Guide to Field Experimentation: Experimental Design

The overriding principle for experimental design is: keep the design as simple as possible while satisfying the required level of scientific soundness. You do not need a complex design with many experimental treatments, multi-factor interactions and difficult statistical analysis when a basic, simply designed experiment will produce the required information.

Many design types have been developed for field experiments. Any of several designs may be possible for a particular project, but each design has its own advantages and disadvantages.

This section introduces you to experimental design by briefly describing six basic design types in order of complexity, from simple, less rigorous designs to more complex and technically demanding designs. It also outlines when to use the various design types, how to collect measurements, and how to statistically analyse the results. Appendix B in the printed copy of this publication provides examples of analysing experimental results using formulas and a hand-held calculator, as well as a sample printout of results from a personal computer using a statistical software package. Refer to a basic statistical textbook for more detailed information on statistical analysis.

Keep in mind that the purpose of an experiment is not only to answer a question, but also to provide some indication of the range of circumstances to which the answer applies. For example, if you want to know which of two herbicides to use to control wild oats, it makes a difference to the experimental design whether you want the answer to apply to only one field on one farm or across the entire district. The intended range of generalization tells you how to set up your sample of plots, since the sample o f plots must be representative of the conditions over which you want the answers to apply.

Demonstration Strip Design

This is the simplest design type for a field trial. Basic farming practices or products are compared using demonstration strips on a farm field. Examples of such practices that might be compared using this design are tillage type, crop varieties, herbicide e applications or fertilizer methods. The emphasis is on visual impact, not on measured results that are critically compared.

Usually the comparison is between two to four treatments, up to a maximum of 10. A treatment is a unique experimental practice or effect in the experiment. For example, in a trial comparing seven crop varieties, each variety strip is a treatment. In a trial comparing four levels of nitrogen fertilizer, each of the four levels is a treatment. In a demonstration strip design, each treatment is included only once.

Although this design is aimed at visual comparison, some measurements may be gathered for general comparison. The simplest measurement method is to take one randomly located sample for a variable such as yield, from near the centre of each strip. The measured data from individual strips are compared to one another.

In an attempt to account for natural variability within the field, several measurements (e.g., three to 10) may be taken at various locations within a strip. The measurements for each strip are averaged and these averages are used to compare the individual l treatments.

Use discretion when interpreting results from a simple strip trial. Even if you find large differences between the various treatments, you can only conclude that treatment differences may exist. The differences in results may actually be due to r random differences between the samples.

For example, assume a strip trial is used to compare two new canola varieties (X and Y) with an older, widely used variety (Z). Each variety strip is sampled. The samples consist of threshed grain from one swather width cut along the centre of each strip. The samples are measured using a weigh wagon to determine the weight of the canola. One result could be that variety X yielded 4000 kg/ha (60 bu/acre), Y yielded 3600 kg/ha (54 bu/acre) and Z yielded 3500 kg/ha (53 bu/acre). From this, you might conclude that variety X outyielded the old variety Z and the new variety Y. However, you cannot prove this statistically. You can conclude only that variety X may be the highest yielding.

Replicated Control Design

This is another very simple design type. It requires a minimum of land, labour and statistical analysis. The results are useful for comparison based on general trends but not absolute values.

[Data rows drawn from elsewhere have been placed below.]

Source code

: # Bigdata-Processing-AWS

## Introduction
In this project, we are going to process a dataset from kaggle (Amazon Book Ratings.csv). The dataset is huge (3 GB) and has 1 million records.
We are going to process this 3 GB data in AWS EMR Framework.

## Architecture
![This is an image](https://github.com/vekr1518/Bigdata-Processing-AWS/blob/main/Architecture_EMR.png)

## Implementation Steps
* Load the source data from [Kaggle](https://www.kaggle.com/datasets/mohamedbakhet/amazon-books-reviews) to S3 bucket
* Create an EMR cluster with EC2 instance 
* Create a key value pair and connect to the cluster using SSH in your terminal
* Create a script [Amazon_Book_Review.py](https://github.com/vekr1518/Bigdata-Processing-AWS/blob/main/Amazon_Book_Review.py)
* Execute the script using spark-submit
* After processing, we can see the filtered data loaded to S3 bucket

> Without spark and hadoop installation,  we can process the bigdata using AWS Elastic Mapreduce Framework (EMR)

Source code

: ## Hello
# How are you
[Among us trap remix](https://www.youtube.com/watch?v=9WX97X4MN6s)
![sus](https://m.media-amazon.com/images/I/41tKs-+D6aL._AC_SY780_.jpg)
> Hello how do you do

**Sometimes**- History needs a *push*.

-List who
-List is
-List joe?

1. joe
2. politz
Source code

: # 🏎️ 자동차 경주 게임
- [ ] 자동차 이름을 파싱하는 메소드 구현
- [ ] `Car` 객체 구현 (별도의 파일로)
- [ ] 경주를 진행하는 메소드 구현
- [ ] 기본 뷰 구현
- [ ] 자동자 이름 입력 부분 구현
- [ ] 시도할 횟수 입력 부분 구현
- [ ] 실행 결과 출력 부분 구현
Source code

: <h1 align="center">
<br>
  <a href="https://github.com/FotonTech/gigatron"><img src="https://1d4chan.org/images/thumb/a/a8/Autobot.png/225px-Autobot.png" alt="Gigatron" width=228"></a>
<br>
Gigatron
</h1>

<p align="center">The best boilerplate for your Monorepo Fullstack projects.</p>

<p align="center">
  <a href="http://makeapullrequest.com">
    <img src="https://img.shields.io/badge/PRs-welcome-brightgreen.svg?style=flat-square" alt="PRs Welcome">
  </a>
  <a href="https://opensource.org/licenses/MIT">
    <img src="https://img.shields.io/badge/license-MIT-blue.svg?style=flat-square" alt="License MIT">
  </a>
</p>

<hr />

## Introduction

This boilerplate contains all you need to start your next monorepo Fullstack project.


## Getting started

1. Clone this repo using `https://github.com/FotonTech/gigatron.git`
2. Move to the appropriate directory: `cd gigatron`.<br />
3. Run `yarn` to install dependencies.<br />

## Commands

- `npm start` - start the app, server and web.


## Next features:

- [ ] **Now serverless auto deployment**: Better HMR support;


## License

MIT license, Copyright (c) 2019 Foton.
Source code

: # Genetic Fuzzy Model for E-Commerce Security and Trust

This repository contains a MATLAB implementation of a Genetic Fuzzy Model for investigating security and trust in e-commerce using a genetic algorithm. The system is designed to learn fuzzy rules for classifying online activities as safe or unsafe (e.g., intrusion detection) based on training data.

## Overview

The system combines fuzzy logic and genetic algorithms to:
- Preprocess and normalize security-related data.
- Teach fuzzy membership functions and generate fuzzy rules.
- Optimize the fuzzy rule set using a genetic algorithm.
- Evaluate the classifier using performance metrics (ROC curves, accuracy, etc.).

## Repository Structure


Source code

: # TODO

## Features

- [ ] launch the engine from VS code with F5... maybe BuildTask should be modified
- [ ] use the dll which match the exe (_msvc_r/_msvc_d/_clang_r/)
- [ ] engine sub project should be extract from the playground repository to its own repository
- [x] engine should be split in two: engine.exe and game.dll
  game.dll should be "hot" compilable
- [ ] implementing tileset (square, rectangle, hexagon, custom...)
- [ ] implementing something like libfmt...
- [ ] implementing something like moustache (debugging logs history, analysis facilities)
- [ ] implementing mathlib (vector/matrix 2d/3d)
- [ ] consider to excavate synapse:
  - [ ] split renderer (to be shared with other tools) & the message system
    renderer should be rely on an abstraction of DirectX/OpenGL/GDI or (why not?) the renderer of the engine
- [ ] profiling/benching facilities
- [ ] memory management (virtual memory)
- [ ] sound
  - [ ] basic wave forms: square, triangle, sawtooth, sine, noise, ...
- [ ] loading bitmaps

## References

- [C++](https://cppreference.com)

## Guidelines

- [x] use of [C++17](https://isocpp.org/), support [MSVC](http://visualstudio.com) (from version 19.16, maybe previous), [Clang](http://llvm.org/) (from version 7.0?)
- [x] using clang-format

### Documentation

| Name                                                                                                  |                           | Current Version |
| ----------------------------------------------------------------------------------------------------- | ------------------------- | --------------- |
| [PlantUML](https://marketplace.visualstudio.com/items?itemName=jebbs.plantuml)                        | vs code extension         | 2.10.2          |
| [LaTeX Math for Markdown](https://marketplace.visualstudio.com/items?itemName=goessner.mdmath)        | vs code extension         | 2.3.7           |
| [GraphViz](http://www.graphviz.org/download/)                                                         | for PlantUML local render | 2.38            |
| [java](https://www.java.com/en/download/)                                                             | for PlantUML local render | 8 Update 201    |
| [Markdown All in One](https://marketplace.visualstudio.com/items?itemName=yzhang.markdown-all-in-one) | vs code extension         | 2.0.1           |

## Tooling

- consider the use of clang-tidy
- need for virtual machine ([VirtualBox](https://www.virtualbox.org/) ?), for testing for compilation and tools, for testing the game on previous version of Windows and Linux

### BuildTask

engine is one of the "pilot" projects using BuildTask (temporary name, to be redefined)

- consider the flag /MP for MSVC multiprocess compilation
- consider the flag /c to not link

As in the demonstration strip design, each treatment is included only once. However, in the replicated control design each experimental treatment is near to a control treatment. A control treatment is usually either a common practice or no practice. For instance, in a crop variety trial the usual variety grown in the area might be used as the control. In a fertilizer trial, the control treatment might be a strip with no fertilizer applied.

To compare the results from different treatments, you first compare the results from each treatment with the results from the adjacent control. For example, Figure 2 shows a replicated control design with each of the seven treatments adjacent to a control (C). Assume Treatment 6 yielded 8000 kg/ha and Treatment 2 yielded 6000 kg/ha of grain. If you simply compared the two treatments you would conclude that Treatment 6 outyielded Treatment 2. However, if the control (C₃) next to Treatment 6 yielded 8000 kg/ha and the control (C₁) next to Treatment 2 yielded 6000 kg/ha, then there is probably no real yield difference between Treatments 2 and 6. The difference in yields is likely due to natural differences in the field rather than to the differences in treatment.

Replicated control design

Figure 2 Replicated control design

The replicated control design is not a true statistical design for an applied research experiment. It will not conclusively show whether there are differences between treatments. Accepted statistical methods must be used to reliably show if and when treat ment differences truly exist.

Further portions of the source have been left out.